Extracted data entries:

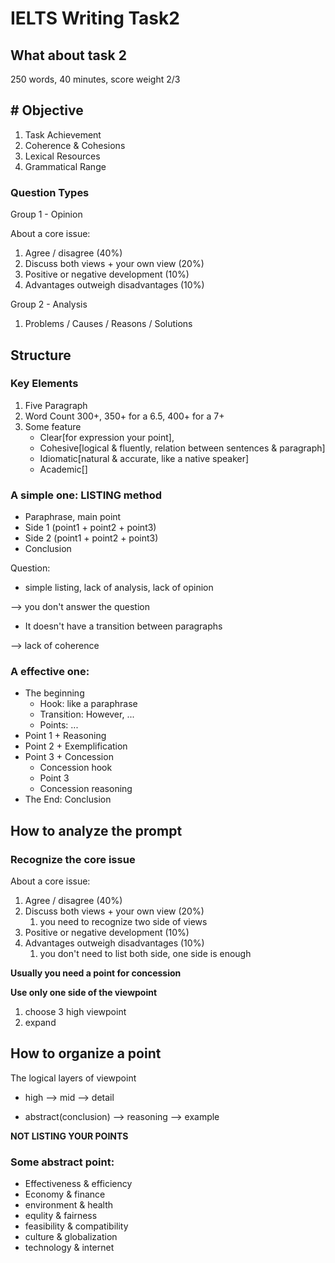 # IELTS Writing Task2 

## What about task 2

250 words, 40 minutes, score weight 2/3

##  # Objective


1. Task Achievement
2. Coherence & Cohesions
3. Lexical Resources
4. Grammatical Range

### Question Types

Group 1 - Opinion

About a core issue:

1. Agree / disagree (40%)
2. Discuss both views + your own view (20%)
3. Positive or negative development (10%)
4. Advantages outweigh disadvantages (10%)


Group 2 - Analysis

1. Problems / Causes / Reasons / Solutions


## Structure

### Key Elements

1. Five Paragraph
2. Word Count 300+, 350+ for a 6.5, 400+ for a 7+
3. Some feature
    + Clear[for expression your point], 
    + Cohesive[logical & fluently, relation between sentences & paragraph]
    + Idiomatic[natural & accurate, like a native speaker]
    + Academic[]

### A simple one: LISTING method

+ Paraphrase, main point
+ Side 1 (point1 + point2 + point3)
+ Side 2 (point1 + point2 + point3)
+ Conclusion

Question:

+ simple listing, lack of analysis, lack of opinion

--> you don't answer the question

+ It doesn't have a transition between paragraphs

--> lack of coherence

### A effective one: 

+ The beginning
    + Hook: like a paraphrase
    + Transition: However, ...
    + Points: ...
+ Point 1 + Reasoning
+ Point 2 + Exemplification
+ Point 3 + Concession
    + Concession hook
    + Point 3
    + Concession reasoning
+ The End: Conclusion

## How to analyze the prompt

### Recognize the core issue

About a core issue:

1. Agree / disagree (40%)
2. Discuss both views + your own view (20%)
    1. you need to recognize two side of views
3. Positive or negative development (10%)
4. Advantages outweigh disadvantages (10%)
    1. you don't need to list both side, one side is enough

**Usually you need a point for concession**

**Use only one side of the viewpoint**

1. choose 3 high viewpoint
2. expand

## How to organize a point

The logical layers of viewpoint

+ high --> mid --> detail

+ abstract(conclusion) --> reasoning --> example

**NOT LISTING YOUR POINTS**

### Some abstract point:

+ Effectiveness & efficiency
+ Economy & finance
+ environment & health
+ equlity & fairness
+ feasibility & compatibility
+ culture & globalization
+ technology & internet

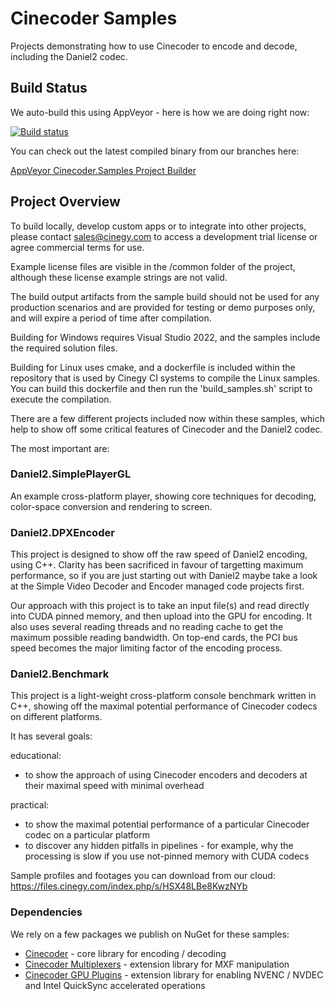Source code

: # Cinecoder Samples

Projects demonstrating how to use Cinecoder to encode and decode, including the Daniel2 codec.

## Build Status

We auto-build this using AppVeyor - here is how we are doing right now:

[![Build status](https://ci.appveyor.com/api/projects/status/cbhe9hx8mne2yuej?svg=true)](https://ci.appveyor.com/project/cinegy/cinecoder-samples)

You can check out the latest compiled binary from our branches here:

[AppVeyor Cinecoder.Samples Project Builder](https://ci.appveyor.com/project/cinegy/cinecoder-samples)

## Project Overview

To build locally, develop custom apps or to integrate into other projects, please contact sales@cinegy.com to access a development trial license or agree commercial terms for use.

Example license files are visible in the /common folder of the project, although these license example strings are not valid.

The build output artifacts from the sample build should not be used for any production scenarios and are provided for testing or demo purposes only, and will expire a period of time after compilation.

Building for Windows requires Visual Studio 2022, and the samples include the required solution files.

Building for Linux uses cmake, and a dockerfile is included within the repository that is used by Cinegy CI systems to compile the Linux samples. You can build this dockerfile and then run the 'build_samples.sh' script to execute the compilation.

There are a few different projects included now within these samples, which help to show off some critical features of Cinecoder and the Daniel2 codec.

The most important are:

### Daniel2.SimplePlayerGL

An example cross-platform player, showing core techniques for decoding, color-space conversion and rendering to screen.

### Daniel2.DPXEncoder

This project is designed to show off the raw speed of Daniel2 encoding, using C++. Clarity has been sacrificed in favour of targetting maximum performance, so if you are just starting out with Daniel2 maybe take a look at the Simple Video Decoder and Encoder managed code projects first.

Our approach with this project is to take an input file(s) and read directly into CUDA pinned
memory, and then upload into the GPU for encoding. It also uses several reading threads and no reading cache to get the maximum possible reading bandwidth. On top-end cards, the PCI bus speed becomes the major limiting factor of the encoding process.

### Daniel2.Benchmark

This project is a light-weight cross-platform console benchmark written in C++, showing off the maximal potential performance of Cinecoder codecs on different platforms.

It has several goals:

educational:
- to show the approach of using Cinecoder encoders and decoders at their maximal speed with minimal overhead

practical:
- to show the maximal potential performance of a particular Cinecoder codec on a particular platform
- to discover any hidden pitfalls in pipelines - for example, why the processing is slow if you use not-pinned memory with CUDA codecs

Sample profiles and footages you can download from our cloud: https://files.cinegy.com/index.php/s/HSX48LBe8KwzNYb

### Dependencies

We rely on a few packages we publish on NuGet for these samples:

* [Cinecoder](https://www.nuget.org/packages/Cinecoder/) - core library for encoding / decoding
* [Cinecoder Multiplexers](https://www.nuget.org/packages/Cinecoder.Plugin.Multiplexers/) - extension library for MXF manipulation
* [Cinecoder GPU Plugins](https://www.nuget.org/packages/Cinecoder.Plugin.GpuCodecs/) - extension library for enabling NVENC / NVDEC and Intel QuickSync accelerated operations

_EXERCISE DESCRIPTION_
Apart from the pictures, return the records exactly.

_SOLUTION FOR THIS EXERCISE_
 # IELTS Writing Task2 

## What about task 2

250 words, 40 minutes, score weight 2/3

##  # Objective


1. Task Achievement
2. Coherence & Cohesions
3. Lexical Resources
4. Grammatical Range

### Question Types

Group 1 - Opinion

About a core issue:

1. Agree / disagree (40%)
2. Discuss both views + your own view (20%)
3. Positive or negative development (10%)
4. Advantages outweigh disadvantages (10%)


Group 2 - Analysis

1. Problems / Causes / Reasons / Solutions


## Structure

### Key Elements

1. Five Paragraph
2. Word Count 300+, 350+ for a 6.5, 400+ for a 7+
3. Some feature
    + Clear[for expression your point], 
    + Cohesive[logical & fluently, relation between sentences & paragraph]
    + Idiomatic[natural & accurate, like a native speaker]
    + Academic[]

### A simple one: LISTING method

+ Paraphrase, main point
+ Side 1 (point1 + point2 + point3)
+ Side 2 (point1 + point2 + point3)
+ Conclusion

Question:

+ simple listing, lack of analysis, lack of opinion

--> you don't answer the question

+ It doesn't have a transition between paragraphs

--> lack of coherence

### A effective one: 

+ The beginning
    + Hook: like a paraphrase
    + Transition: However, ...
    + Points: ...
+ Point 1 + Reasoning
+ Point 2 + Exemplification
+ Point 3 + Concession
    + Concession hook
    + Point 3
    + Concession reasoning
+ The End: Conclusion

## How to analyze the prompt

### Recognize the core issue

About a core issue:

1. Agree / disagree (40%)
2. Discuss both views + your own view (20%)
    1. you need to recognize two side of views
3. Positive or negative development (10%)
4. Advantages outweigh disadvantages (10%)
    1. you don't need to list both side, one side is enough

**Usually you need a point for concession**

**Use only one side of the viewpoint**

1. choose 3 high viewpoint
2. expand

## How to organize a point

The logical layers of viewpoint

+ high --> mid --> detail

+ abstract(conclusion) --> reasoning --> example

**NOT LISTING YOUR POINTS**

### Some abstract point:

+ Effectiveness & efficiency
+ Economy & finance
+ environment & health
+ equlity & fairness
+ feasibility & compatibility
+ culture & globalization
+ technology & internet

Source code

: # Cinecoder Samples

Projects demonstrating how to use Cinecoder to encode and decode, including the Daniel2 codec.

## Build Status

We auto-build this using AppVeyor - here is how we are doing right now:

[![Build status](https://ci.appveyor.com/api/projects/status/cbhe9hx8mne2yuej?svg=true)](https://ci.appveyor.com/project/cinegy/cinecoder-samples)

You can check out the latest compiled binary from our branches here:

[AppVeyor Cinecoder.Samples Project Builder](https://ci.appveyor.com/project/cinegy/cinecoder-samples)

## Project Overview

To build locally, develop custom apps or to integrate into other projects, please contact sales@cinegy.com to access a development trial license or agree commercial terms for use.

Example license files are visible in the /common folder of the project, although these license example strings are not valid.

The build output artifacts from the sample build should not be used for any production scenarios and are provided for testing or demo purposes only, and will expire a period of time after compilation.

Building for Windows requires Visual Studio 2022, and the samples include the required solution files.

Building for Linux uses cmake, and a dockerfile is included within the repository that is used by Cinegy CI systems to compile the Linux samples. You can build this dockerfile and then run the 'build_samples.sh' script to execute the compilation.

There are a few different projects included now within these samples, which help to show off some critical features of Cinecoder and the Daniel2 codec.

The most important are:

### Daniel2.SimplePlayerGL

An example cross-platform player, showing core techniques for decoding, color-space conversion and rendering to screen.

### Daniel2.DPXEncoder

This project is designed to show off the raw speed of Daniel2 encoding, using C++. Clarity has been sacrificed in favour of targetting maximum performance, so if you are just starting out with Daniel2 maybe take a look at the Simple Video Decoder and Encoder managed code projects first.

Our approach with this project is to take an input file(s) and read directly into CUDA pinned
memory, and then upload into the GPU for encoding. It also uses several reading threads and no reading cache to get the maximum possible reading bandwidth. On top-end cards, the PCI bus speed becomes the major limiting factor of the encoding process.

### Daniel2.Benchmark

This project is a light-weight cross-platform console benchmark written in C++, showing off the maximal potential performance of Cinecoder codecs on different platforms.

It has several goals:

educational:
- to show the approach of using Cinecoder encoders and decoders at their maximal speed with minimal overhead

practical:
- to show the maximal potential performance of a particular Cinecoder codec on a particular platform
- to discover any hidden pitfalls in pipelines - for example, why the processing is slow if you use not-pinned memory with CUDA codecs

Sample profiles and footages you can download from our cloud: https://files.cinegy.com/index.php/s/HSX48LBe8KwzNYb

### Dependencies

We rely on a few packages we publish on NuGet for these samples:

* [Cinecoder](https://www.nuget.org/packages/Cinecoder/) - core library for encoding / decoding
* [Cinecoder Multiplexers](https://www.nuget.org/packages/Cinecoder.Plugin.Multiplexers/) - extension library for MXF manipulation
* [Cinecoder GPU Plugins](https://www.nuget.org/packages/Cinecoder.Plugin.GpuCodecs/) - extension library for enabling NVENC / NVDEC and Intel QuickSync accelerated operations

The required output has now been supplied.